It must be emphasized that these assumptions are intended merely to link the observed forecast errors to possible consequences for social welfare. They are far from sufficient to draw any firm conclusions about the underlying projects’ impact on welfare. Indeed, the simulations remain subject to the limitations identified in section 2.2 above, so the most that they can achieve is to examine whether we can conclude that biased forecasting of the magnitude observed in the Flyvbjerg database is sufficient evidence of a likely reduction in welfare.

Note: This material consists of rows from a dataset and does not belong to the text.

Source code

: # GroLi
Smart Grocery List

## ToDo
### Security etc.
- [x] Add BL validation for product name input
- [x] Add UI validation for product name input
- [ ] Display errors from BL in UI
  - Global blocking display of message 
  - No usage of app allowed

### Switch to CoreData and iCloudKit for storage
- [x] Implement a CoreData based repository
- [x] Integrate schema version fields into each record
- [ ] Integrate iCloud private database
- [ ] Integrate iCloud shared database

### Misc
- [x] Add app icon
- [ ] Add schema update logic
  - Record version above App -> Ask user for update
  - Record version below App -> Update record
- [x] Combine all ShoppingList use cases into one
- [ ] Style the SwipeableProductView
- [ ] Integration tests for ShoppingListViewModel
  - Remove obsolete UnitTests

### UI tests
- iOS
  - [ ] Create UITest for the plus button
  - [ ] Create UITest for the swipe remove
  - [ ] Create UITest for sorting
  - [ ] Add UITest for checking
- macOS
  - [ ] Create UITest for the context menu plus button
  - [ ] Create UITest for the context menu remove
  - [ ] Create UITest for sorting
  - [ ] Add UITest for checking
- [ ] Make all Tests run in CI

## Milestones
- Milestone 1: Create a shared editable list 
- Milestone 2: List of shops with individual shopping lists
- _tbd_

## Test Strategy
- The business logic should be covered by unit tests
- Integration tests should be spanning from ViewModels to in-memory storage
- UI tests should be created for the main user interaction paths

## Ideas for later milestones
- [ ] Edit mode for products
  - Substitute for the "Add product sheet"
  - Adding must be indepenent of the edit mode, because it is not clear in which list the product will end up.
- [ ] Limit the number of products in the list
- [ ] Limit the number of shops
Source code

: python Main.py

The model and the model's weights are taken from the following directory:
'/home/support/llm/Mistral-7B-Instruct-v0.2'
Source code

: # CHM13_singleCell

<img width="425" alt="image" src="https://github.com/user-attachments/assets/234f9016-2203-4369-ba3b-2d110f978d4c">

Given these parameters and assumptions, it is possible to simulate a limited measure of the NPV of the sample average project as well as the average project of the worst-performing type. The results for the sample average are shown in Figure 1, and those for the worst-performing project type are shown in Figure 2.

Figure 1. Simulation results for sample average.

Note: NPV denotes Net Present Value; E[B₁/CC] denotes the expected ratio of benefits in the first year of operation to construction costs; r denotes the discount rate (in %); and g denotes the annual ramp-up in demand (in %).

Figure 2. Simulation results for the worst project type.

Note: NPV denotes Net Present Value; E[B ₁/CC] denotes the expected ratio of benefits in the first year of operation to construction costs; r denotes the discount rate (in %); and g denotes the annual ramp-up in demand (in %).

Thus, based on all the parameters, assumptions, and caveats listed above, one cannot exclude the possibility that the average project in the sample analyzed by Flyvbjerg (Reference Flyvbjerg2016) as well as Flyvbjerg and Bester (Reference Flyvbjerg and Bester2021) could be welfare-improving when the social discount rate is 4% or lower (solid lines in Figure 1) and the ratio of expected first-year benefits to construction costs above 10%. Under these circumstances, there is no need to assume any ramp-up of demand. If the discount rate is 10% (dashed lines), the ratio of expected first-year benefits to construction costs must be above 20% for a positive value of the limited NPV measure; again, the assumption concerning demand ramp-up does not change the conclusion materially. Conversely, for a project with a ratio of expected first-year benefits to construction costs below 10 or 20%, the NPV may be negative when the social discount rate is above 4 or 10%, respectively.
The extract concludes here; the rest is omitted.